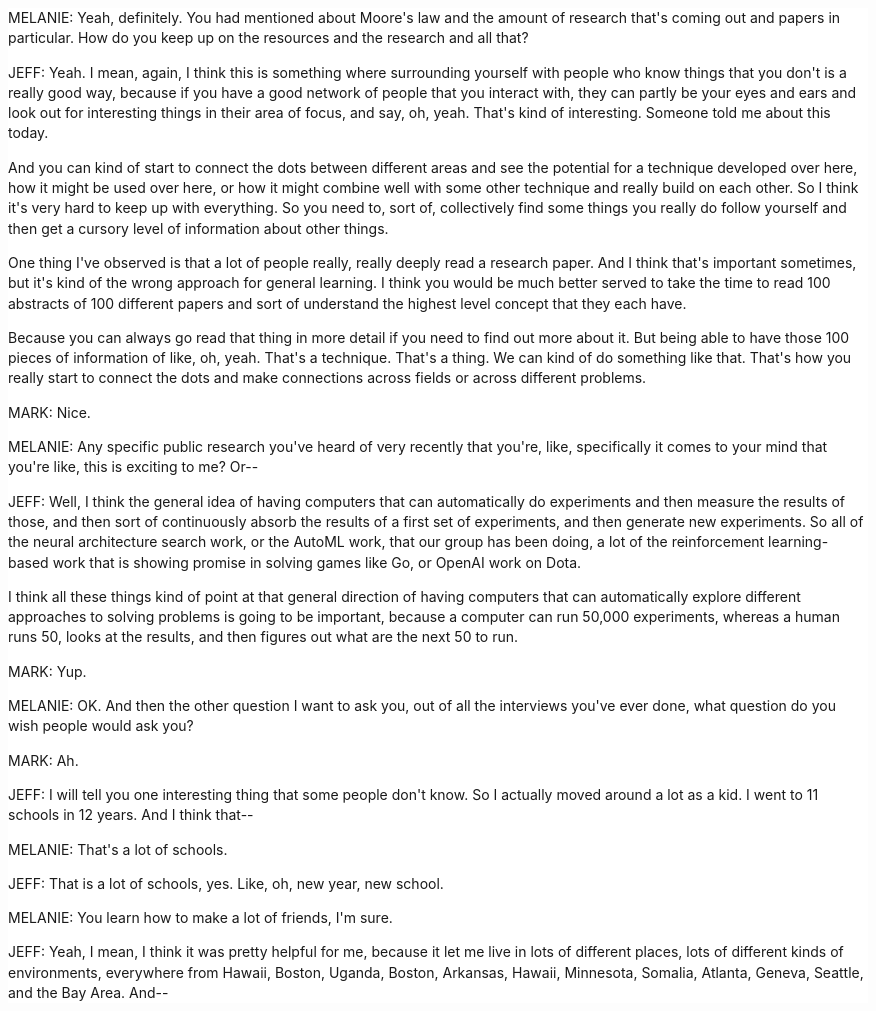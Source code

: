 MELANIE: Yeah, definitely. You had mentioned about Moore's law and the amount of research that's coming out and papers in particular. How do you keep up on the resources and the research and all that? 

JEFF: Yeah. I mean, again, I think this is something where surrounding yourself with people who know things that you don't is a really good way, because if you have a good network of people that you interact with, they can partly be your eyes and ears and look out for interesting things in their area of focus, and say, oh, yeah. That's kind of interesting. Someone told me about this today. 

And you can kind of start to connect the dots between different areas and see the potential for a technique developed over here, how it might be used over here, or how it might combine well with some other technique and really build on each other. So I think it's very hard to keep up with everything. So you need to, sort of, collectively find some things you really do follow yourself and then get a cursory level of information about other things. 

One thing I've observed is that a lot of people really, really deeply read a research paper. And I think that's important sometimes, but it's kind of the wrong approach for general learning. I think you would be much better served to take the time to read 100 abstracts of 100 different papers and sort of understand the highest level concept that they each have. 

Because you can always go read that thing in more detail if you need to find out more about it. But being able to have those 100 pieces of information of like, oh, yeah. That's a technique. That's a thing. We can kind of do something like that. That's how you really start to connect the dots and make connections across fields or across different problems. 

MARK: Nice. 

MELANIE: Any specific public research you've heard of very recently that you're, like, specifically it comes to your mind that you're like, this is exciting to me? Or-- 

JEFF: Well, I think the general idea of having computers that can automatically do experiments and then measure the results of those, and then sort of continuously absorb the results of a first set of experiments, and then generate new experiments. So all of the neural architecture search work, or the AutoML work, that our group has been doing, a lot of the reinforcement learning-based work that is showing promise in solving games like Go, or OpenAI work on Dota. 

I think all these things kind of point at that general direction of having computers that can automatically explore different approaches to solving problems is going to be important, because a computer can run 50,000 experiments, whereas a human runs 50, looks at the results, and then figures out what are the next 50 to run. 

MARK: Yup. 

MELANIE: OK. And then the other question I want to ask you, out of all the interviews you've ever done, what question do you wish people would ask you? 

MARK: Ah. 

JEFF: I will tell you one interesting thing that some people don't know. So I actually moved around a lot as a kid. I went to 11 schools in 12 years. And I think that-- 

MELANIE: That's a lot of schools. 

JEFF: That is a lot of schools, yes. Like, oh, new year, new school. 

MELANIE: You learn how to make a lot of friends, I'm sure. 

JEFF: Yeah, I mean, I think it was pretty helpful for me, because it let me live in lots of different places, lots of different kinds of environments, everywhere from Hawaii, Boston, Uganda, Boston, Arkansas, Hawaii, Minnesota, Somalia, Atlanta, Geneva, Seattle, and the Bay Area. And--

★ ★ ★ ★

Reproduce every line in the records above that contains the word "they".

- PROBLEM SOLUTION:
JEFF: Yeah. I mean, again, I think this is something where surrounding yourself with people who know things that you don't is a really good way, because if you have a good network of people that you interact with, they can partly be your eyes and ears and look out for interesting things in their area of focus, and say, oh, yeah. That's kind of interesting. Someone told me about this today. 
One thing I've observed is that a lot of people really, really deeply read a research paper. And I think that's important sometimes, but it's kind of the wrong approach for general learning. I think you would be much better served to take the time to read 100 abstracts of 100 different papers and sort of understand the highest level concept that they each have. 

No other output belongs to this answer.